Task.
Print the listing below exactly.

Material for this task.

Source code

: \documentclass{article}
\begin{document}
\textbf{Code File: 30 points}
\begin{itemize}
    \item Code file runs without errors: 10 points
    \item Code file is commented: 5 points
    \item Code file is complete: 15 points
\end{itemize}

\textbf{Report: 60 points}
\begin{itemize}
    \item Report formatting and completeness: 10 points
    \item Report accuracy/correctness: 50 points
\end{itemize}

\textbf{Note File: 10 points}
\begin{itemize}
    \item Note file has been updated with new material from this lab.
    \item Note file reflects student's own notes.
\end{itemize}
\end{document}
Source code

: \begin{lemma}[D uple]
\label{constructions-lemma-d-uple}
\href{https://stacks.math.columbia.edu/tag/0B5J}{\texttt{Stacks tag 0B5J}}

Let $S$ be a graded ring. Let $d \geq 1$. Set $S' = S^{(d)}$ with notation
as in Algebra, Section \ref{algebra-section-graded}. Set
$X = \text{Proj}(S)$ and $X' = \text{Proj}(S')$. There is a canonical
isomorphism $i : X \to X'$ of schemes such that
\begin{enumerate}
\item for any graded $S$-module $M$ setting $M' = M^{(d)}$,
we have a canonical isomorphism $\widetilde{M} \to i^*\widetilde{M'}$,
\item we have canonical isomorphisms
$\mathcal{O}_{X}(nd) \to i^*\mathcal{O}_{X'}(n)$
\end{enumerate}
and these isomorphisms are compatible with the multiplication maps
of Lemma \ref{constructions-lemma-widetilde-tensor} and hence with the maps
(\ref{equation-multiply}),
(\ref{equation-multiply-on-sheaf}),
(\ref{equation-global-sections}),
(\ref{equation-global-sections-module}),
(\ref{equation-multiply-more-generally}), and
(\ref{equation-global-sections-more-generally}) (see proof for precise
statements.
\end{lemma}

Solution for this exercise.
Source code

: \documentclass{article}
\begin{document}
\textbf{Code File: 30 points}
\begin{itemize}
    \item Code file runs without errors: 10 points
    \item Code file is commented: 5 points
    \item Code file is complete: 15 points
\end{itemize}

\textbf{Report: 60 points}
\begin{itemize}
    \item Report formatting and completeness: 10 points
    \item Report accuracy/correctness: 50 points
\end{itemize}

\textbf{Note File: 10 points}
\begin{itemize}
    \item Note file has been updated with new material from this lab.
    \item Note file reflects student's own notes.
\end{itemize}
\end{document}
Source code

: \begin{lemma}[D uple]
\label{constructions-lemma-d-uple}
\href{https://stacks.math.columbia.edu/tag/0B5J}{\texttt{Stacks tag 0B5J}}

Let $S$ be a graded ring. Let $d \geq 1$. Set $S' = S^{(d)}$ with notation
as in Algebra, Section \ref{algebra-section-graded}. Set
$X = \text{Proj}(S)$ and $X' = \text{Proj}(S')$. There is a canonical
isomorphism $i : X \to X'$ of schemes such that
\begin{enumerate}
\item for any graded $S$-module $M$ setting $M' = M^{(d)}$,
we have a canonical isomorphism $\widetilde{M} \to i^*\widetilde{M'}$,
\item we have canonical isomorphisms
$\mathcal{O}_{X}(nd) \to i^*\mathcal{O}_{X'}(n)$
\end{enumerate}
and these isomorphisms are compatible with the multiplication maps
of Lemma \ref{constructions-lemma-widetilde-tensor} and hence with the maps
(\ref{equation-multiply}),
(\ref{equation-multiply-on-sheaf}),
(\ref{equation-global-sections}),
(\ref{equation-global-sections-module}),
(\ref{equation-multiply-more-generally}), and
(\ref{equation-global-sections-more-generally}) (see proof for precise
statements.
\end{lemma}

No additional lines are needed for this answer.